TASK GOAL.
Take the data below and extract the lines from the one with "One truth we" to the one with "in fact the", inclusive, exactly as written.

WORKING DATA.
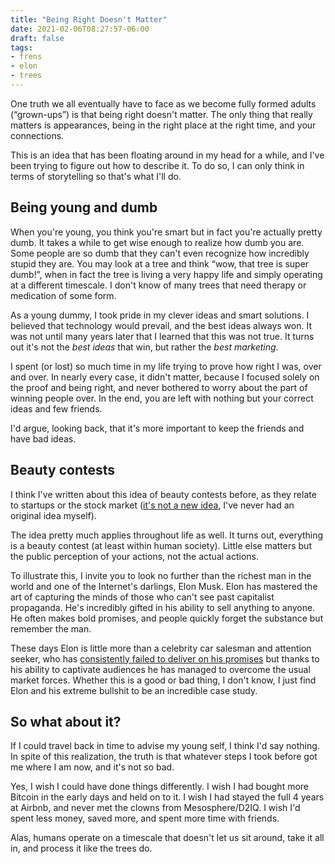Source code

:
 ```yaml
---
title: "Being Right Doesn't Matter"
date: 2021-02-06T08:27:57-06:00
draft: false
tags:
- frens
- elon
- trees
---
```


One truth we all eventually have to face as we become fully formed adults
(“grown-ups”) is that being right doesn't matter. The only thing that really
matters is appearances, being in the right place at the right time, and your
connections.

This is an idea that has been floating around in my head for a while, and
I've been trying to figure out how to describe it. To do so, I can only think
in terms of storytelling so that's what I'll do.

## Being young and dumb

When you're young, you think you're smart but in fact you're actually pretty
dumb. It takes a while to get wise enough to realize how dumb you are. Some
people are so dumb that they can't even recognize how incredibly stupid they
are. You may look at a tree and think “wow, that tree is super dumb!”, when
in fact the tree is living a very happy life and simply operating at a
different timescale. I don't know of many trees that need therapy or
medication of some form.

As a young dummy, I took pride in my clever ideas and smart solutions. I
believed that technology would prevail, and the best ideas always won. It was
not until many years later that I learned that this was not true. It turns
out it's not the _best ideas_ that win, but rather the _best marketing_.

I spent (or lost) so much time in my life trying to prove how right I was,
over and over. In nearly every case, it didn't matter, because I focused
solely on the proof and being right, and never bothered to worry about the
part of winning people over. In the end, you are left with nothing but your
correct ideas and few friends.

I'd argue, looking back, that it's more important to keep the friends and
have bad ideas.

## Beauty contests

I think I've written about this idea of beauty contests before, as they
relate to startups or the stock market ([it's not a new
idea](https://en.wikipedia.org/wiki/Keynesian_beauty_contest), I've never had
an original idea myself).

The idea pretty much applies throughout life as well. It turns out,
everything is a beauty contest (at least within human society). Little else
matters but the public perception of your actions, not the actual actions.

To illustrate this, I invite you to look no further than the richest man in
the world and one of the Internet's darlings, Elon Musk. Elon has mastered
the art of capturing the minds of those who can't see past capitalist
propaganda. He's incredibly gifted in his ability to sell anything to anyone.
He often makes bold promises, and people quickly forget the substance but
remember the man.

These days Elon is little more than a celebrity car salesman and attention
seeker, who has [consistently failed to deliver on his
promises](https://elonmusk.today/) but thanks to his ability to captivate
audiences he has managed to overcome the usual market forces. Whether this is
a good or bad thing, I don't know, I just find Elon and his extreme bullshit
to be an incredible case study.

## So what about it?

If I could travel back in time to advise my young self, I think I'd say
nothing. In spite of this realization, the truth is that whatever steps I
took before got me where I am now, and it's not so bad.

Yes, I wish I could have done things differently. I wish I had bought more
Bitcoin in the early days and held on to it. I wish I had stayed the full 4
years at Airbnb, and never met the clowns from Mesosphere/D2IQ. I wish I'd
spent less money, saved more, and spent more time with friends.

Alas, humans operate on a timescale that doesn't let us sit around, take
it all in, and process it like the trees do.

ANSWER.
One truth we all eventually have to face as we become fully formed adults
(“grown-ups”) is that being right doesn't matter. The only thing that really
matters is appearances, being in the right place at the right time, and your
connections.

This is an idea that has been floating around in my head for a while, and
I've been trying to figure out how to describe it. To do so, I can only think
in terms of storytelling so that's what I'll do.

## Being young and dumb

When you're young, you think you're smart but in fact you're actually pretty
dumb. It takes a while to get wise enough to realize how dumb you are. Some
people are so dumb that they can't even recognize how incredibly stupid they
are. You may look at a tree and think “wow, that tree is super dumb!”, when
in fact the tree is living a very happy life and simply operating at a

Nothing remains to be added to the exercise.